* **Provided entries**:

--*--

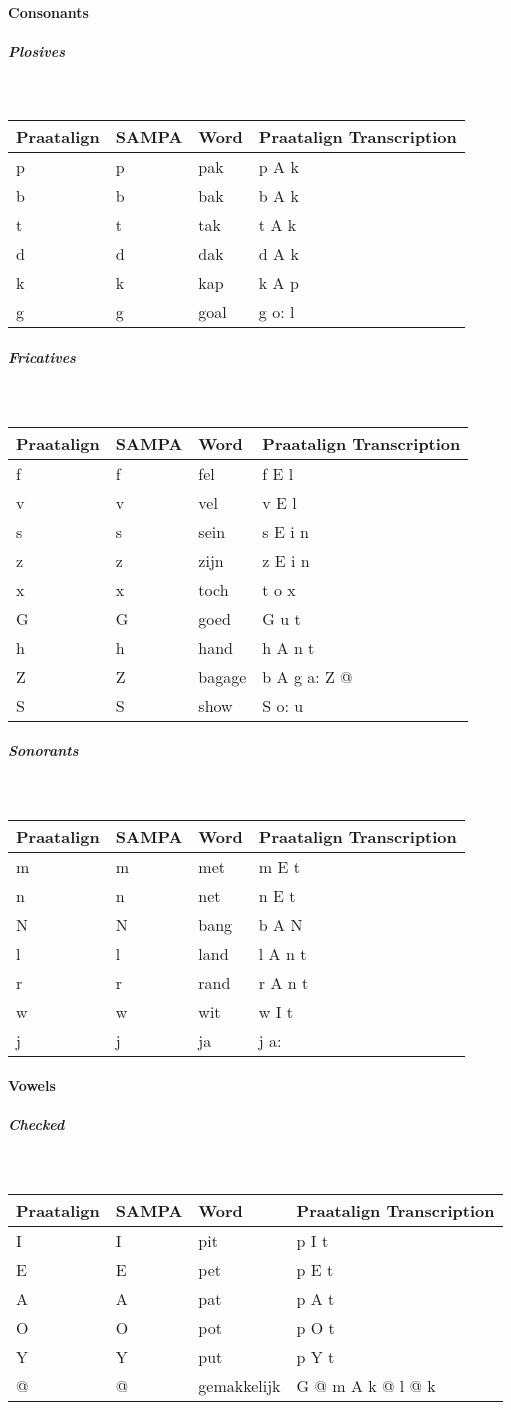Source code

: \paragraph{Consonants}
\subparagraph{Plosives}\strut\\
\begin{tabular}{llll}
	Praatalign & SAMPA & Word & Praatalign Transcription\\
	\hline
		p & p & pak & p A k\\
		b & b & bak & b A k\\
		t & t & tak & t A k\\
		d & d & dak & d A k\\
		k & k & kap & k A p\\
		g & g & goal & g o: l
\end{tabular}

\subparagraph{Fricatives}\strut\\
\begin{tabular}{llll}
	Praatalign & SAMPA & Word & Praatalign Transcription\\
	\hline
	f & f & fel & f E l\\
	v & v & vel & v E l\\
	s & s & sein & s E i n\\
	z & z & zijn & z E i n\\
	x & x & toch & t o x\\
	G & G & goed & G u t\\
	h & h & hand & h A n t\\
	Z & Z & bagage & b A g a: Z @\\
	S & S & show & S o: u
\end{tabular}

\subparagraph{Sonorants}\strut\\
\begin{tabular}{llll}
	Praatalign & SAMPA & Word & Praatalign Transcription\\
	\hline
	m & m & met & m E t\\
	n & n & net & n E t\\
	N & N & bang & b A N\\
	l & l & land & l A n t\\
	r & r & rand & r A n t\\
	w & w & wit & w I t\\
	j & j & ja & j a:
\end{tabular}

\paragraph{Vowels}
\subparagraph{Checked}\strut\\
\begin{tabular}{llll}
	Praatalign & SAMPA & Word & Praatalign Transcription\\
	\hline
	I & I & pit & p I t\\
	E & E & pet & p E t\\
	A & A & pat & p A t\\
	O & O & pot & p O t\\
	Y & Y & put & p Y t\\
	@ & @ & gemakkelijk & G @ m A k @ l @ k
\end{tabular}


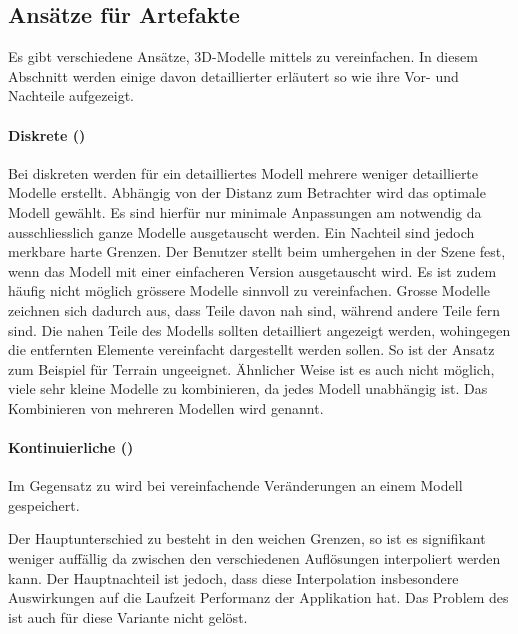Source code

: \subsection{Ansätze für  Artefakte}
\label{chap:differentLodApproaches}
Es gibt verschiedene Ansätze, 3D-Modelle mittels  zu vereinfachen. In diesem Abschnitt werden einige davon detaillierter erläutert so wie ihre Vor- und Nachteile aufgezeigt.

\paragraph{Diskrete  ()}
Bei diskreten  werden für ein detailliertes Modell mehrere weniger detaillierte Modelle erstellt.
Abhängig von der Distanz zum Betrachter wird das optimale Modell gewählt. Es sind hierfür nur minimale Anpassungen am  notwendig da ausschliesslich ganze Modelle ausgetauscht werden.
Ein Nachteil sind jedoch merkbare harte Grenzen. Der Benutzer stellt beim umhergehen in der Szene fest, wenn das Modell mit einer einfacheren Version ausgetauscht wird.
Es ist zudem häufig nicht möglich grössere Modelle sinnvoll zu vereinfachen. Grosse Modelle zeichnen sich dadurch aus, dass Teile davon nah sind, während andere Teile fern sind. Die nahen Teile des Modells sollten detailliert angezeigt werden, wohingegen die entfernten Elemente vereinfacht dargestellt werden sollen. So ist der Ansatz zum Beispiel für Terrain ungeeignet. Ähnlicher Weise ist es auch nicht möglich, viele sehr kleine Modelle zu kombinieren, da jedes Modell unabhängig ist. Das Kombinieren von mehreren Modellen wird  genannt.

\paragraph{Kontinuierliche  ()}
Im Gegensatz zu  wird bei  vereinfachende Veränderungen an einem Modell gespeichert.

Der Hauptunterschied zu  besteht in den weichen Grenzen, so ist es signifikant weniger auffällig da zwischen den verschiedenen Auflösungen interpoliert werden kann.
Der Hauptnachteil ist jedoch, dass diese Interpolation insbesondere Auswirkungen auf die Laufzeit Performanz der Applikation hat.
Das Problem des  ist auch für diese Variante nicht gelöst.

--*--

* **Required action**: In the reply, give again exactly the lines from the beginning of the entries above through the line with "N & N & bang & b A N\\"; pictures stay out.

* **The answer**:
Source code

: \paragraph{Consonants}
\subparagraph{Plosives}\strut\\
\begin{tabular}{llll}
	Praatalign & SAMPA & Word & Praatalign Transcription\\
	\hline
		p & p & pak & p A k\\
		b & b & bak & b A k\\
		t & t & tak & t A k\\
		d & d & dak & d A k\\
		k & k & kap & k A p\\
		g & g & goal & g o: l
\end{tabular}

\subparagraph{Fricatives}\strut\\
\begin{tabular}{llll}
	Praatalign & SAMPA & Word & Praatalign Transcription\\
	\hline
	f & f & fel & f E l\\
	v & v & vel & v E l\\
	s & s & sein & s E i n\\
	z & z & zijn & z E i n\\
	x & x & toch & t o x\\
	G & G & goed & G u t\\
	h & h & hand & h A n t\\
	Z & Z & bagage & b A g a: Z @\\
	S & S & show & S o: u
\end{tabular}

\subparagraph{Sonorants}\strut\\
\begin{tabular}{llll}
	Praatalign & SAMPA & Word & Praatalign Transcription\\
	\hline
	m & m & met & m E t\\
	n & n & net & n E t\\
	N & N & bang & b A N\\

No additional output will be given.